*** Data excerpts Section Begins ***

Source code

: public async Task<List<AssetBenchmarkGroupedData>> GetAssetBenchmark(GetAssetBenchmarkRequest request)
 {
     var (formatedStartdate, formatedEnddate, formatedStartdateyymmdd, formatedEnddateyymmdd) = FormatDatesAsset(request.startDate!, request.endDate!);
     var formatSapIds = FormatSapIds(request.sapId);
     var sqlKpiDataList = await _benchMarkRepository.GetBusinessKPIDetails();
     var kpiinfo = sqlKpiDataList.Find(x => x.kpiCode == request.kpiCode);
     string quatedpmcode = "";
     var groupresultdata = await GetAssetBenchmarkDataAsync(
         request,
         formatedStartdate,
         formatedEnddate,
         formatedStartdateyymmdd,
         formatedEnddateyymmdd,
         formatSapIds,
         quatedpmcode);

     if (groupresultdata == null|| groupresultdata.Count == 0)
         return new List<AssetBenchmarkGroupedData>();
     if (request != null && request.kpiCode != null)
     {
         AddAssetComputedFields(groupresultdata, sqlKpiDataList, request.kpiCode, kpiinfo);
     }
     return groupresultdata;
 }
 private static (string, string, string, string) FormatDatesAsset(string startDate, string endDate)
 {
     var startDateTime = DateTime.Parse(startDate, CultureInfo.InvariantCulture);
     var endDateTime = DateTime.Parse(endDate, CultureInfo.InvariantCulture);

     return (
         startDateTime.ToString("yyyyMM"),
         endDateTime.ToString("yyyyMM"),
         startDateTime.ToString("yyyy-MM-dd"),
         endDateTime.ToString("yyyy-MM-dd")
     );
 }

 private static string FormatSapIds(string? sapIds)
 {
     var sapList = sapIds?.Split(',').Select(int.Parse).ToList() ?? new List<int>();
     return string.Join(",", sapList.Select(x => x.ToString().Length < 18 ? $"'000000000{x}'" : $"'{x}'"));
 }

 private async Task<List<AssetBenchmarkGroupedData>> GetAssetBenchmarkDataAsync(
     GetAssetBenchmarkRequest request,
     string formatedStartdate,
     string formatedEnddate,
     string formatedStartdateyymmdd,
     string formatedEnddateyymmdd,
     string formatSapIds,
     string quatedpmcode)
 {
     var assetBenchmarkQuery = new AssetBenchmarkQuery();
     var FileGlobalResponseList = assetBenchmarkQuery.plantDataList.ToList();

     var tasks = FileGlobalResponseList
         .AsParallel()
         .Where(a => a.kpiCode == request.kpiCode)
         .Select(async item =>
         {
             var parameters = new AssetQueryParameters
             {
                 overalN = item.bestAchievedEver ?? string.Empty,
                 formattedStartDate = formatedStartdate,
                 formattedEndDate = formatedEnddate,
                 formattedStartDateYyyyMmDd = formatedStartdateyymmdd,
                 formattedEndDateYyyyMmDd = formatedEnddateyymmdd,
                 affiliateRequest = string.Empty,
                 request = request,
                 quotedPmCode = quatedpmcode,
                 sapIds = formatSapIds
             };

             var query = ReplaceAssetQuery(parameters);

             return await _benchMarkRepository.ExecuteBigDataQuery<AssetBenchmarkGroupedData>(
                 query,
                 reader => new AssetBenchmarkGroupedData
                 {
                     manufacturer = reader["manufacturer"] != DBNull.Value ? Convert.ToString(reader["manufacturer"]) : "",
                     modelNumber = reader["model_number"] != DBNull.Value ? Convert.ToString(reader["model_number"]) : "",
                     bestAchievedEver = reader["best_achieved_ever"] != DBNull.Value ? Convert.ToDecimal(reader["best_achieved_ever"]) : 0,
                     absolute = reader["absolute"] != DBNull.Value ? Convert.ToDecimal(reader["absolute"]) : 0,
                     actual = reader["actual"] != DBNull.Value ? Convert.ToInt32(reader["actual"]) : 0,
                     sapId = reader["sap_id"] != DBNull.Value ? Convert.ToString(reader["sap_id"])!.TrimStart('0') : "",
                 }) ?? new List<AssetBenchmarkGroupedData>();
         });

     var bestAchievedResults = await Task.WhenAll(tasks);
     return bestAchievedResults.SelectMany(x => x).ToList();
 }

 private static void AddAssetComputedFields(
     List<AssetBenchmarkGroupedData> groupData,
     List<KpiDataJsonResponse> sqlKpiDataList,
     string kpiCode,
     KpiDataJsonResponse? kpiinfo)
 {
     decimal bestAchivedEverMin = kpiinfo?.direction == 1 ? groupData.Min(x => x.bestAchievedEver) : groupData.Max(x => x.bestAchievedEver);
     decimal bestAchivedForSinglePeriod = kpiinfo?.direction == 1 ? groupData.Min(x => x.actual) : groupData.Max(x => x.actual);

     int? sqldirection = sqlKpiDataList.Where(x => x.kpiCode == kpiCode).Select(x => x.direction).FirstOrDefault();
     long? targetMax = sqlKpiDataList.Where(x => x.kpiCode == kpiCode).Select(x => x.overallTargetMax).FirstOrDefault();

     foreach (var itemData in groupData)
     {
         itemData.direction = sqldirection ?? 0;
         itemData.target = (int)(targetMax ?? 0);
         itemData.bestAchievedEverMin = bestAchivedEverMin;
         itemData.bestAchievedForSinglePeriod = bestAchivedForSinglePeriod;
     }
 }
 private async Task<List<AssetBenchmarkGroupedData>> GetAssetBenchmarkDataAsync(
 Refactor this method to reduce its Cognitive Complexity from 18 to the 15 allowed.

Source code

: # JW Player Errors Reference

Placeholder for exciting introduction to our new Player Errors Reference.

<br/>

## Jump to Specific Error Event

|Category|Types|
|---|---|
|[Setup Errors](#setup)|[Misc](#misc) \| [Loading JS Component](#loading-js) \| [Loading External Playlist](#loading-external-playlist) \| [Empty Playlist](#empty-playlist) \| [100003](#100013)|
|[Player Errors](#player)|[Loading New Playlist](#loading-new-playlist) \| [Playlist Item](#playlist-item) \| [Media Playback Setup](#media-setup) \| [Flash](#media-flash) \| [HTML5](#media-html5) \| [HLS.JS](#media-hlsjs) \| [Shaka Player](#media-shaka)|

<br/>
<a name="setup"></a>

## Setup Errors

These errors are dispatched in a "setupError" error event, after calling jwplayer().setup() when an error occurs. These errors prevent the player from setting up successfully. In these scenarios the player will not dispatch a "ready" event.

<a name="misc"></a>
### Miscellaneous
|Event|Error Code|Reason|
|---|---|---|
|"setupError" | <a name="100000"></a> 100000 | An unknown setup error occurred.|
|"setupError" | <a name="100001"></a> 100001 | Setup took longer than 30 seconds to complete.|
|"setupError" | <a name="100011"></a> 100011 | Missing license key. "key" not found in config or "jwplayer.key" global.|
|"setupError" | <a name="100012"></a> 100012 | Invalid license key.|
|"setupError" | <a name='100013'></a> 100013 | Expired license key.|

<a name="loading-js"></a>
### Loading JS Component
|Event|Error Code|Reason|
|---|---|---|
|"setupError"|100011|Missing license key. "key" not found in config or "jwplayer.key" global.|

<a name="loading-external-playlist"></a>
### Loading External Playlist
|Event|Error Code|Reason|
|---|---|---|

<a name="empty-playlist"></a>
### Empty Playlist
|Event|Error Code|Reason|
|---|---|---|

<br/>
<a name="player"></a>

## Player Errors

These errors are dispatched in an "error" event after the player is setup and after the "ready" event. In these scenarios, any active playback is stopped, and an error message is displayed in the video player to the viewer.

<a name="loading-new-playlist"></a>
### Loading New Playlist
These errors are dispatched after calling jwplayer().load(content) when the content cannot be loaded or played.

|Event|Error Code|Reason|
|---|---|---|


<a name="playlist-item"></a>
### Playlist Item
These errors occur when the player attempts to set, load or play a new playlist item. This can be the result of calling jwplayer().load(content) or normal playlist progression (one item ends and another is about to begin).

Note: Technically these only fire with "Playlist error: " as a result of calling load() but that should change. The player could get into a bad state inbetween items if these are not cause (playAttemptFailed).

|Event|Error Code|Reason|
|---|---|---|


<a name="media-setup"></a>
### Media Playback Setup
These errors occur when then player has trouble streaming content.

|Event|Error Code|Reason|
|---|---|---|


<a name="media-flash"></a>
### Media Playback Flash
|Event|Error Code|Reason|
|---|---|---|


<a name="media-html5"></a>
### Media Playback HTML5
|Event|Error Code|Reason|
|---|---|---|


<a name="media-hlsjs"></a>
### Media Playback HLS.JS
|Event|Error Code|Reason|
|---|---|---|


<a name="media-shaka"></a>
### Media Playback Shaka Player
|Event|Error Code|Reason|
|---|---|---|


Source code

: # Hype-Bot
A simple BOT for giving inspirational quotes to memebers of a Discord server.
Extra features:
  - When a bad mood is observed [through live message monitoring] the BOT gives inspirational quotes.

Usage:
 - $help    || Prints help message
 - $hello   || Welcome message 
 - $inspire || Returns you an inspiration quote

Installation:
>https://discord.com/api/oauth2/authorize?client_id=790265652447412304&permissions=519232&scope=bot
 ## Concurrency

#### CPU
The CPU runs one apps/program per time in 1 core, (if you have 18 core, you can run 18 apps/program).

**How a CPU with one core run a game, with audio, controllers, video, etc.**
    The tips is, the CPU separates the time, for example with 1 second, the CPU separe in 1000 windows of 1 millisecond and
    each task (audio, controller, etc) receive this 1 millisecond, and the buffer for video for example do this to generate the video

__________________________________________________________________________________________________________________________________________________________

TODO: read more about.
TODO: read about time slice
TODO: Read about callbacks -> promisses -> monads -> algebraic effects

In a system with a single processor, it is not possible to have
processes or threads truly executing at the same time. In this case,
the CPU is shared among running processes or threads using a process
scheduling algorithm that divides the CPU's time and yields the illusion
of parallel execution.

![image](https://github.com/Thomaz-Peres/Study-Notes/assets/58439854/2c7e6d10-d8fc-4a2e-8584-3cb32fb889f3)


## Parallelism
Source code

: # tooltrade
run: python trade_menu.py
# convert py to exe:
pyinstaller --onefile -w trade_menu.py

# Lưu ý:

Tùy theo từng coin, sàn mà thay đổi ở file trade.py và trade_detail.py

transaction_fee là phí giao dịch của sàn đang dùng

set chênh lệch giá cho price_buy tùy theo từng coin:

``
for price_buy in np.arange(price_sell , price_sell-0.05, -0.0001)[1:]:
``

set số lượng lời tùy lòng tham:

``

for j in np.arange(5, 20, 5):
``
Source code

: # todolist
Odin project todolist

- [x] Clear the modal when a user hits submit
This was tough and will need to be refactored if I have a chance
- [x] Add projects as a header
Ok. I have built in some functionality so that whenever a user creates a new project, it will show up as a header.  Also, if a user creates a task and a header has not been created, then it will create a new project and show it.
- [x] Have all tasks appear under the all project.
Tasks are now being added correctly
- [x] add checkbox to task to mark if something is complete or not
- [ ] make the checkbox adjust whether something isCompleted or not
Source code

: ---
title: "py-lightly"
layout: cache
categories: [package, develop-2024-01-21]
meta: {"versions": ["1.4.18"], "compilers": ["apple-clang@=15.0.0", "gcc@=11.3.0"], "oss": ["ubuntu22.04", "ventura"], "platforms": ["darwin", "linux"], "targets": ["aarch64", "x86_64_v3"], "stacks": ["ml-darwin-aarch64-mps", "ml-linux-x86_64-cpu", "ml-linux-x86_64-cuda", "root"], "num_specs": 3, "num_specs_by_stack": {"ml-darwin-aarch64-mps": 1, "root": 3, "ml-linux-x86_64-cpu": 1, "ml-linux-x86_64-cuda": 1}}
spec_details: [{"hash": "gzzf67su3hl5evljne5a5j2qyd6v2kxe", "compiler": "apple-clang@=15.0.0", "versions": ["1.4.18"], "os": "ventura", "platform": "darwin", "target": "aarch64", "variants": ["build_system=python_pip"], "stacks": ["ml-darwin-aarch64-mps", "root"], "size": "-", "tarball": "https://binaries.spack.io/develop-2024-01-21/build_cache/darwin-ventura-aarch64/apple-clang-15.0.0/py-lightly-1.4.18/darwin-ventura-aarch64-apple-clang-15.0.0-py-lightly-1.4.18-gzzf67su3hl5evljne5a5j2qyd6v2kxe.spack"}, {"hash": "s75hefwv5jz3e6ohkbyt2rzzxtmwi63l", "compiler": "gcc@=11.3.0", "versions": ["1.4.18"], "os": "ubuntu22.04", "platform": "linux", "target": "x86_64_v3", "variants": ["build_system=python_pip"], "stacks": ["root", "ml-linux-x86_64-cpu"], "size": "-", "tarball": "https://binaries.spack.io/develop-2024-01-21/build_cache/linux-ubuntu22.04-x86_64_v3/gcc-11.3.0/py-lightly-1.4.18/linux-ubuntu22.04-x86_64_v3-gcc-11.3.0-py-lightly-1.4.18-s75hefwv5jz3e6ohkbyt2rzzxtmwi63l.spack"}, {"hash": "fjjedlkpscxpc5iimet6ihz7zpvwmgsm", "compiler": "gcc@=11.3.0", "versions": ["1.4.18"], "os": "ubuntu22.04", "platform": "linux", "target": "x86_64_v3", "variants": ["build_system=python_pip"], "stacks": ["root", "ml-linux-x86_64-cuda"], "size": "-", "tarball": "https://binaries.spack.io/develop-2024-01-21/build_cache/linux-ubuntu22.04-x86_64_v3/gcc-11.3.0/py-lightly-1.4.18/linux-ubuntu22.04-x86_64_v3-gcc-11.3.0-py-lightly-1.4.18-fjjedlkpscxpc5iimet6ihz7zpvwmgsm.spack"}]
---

*** Data excerpts Section Ends ***

• Aim of the exercise: Across the entries, work out how many lines hold the word "GetAssetBenchmarkRequest". Reply with that number only.

• Your solution: 2